◆ **Data supplied**

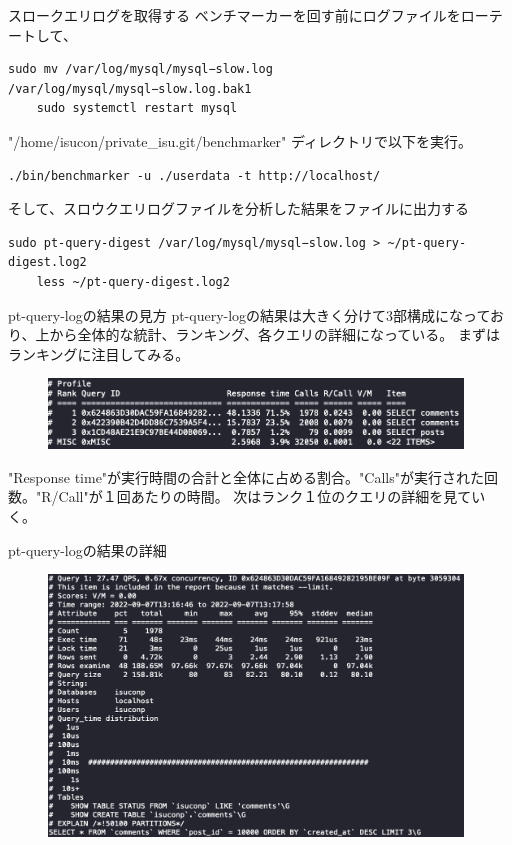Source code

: \documentclass{beamer}
\begin{document}
\begin{frame}[fragile]{スロークエリログを取得する}
  ベンチマーカーを回す前にログファイルをローテートして、
  \begin{lstlisting}[basicstyle=\tiny]
    sudo mv /var/log/mysql/mysql−slow.log /var/log/mysql/mysql−slow.log.bak1
    sudo systemctl restart mysql
  \end{lstlisting}

  "/home/isucon/private\_isu.git/benchmarker" ディレクトリで以下を実行。

  \begin{lstlisting}[basicstyle=\tiny]
    ./bin/benchmarker -u ./userdata -t http://localhost/
  \end{lstlisting}

  そして、スロウクエリログファイルを分析した結果をファイルに出力する
  \begin{lstlisting}[basicstyle=\tiny]
    sudo pt-query-digest /var/log/mysql/mysql−slow.log > ~/pt-query-digest.log2
    less ~/pt-query-digest.log2
  \end{lstlisting}

\end{frame}

\begin{frame}{pt-query-logの結果の見方}
  pt-query-logの結果は大きく分けて3部構成になっており、上から全体的な統計、ランキング、各クエリの詳細になっている。
  まずはランキングに注目してみる。
  \begin{figure}
    \centering
    \includegraphics[clip, keepaspectratio, width=110mm]{./fig/rank_query.png}
  \end{figure}
  "Response time"が実行時間の合計と全体に占める割合。"Calls"が実行された回数。"R/Call"が１回あたりの時間。
  次はランク１位のクエリの詳細を見ていく。
\end{frame}

\begin{frame}{pt-query-logの結果の詳細}
  \begin{figure}
    \centering
    \includegraphics[clip, keepaspectratio, width=110mm]{./fig/select_query.png}
  \end{figure}
\end{frame}
\end{document}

◆ **Exercise requirements**
Print each line of the listing, starting at its first and ending with the line that holds "そして、スロウクエリログファイルを分析した結果をファイルに出力する", but skip any pictures.

◆ **Answer to the problem**
Source code

: \documentclass{beamer}
\begin{document}
\begin{frame}[fragile]{スロークエリログを取得する}
  ベンチマーカーを回す前にログファイルをローテートして、
  \begin{lstlisting}[basicstyle=\tiny]
    sudo mv /var/log/mysql/mysql−slow.log /var/log/mysql/mysql−slow.log.bak1
    sudo systemctl restart mysql
  \end{lstlisting}

  "/home/isucon/private\_isu.git/benchmarker" ディレクトリで以下を実行。

  \begin{lstlisting}[basicstyle=\tiny]
    ./bin/benchmarker -u ./userdata -t http://localhost/
  \end{lstlisting}

  そして、スロウクエリログファイルを分析した結果をファイルに出力する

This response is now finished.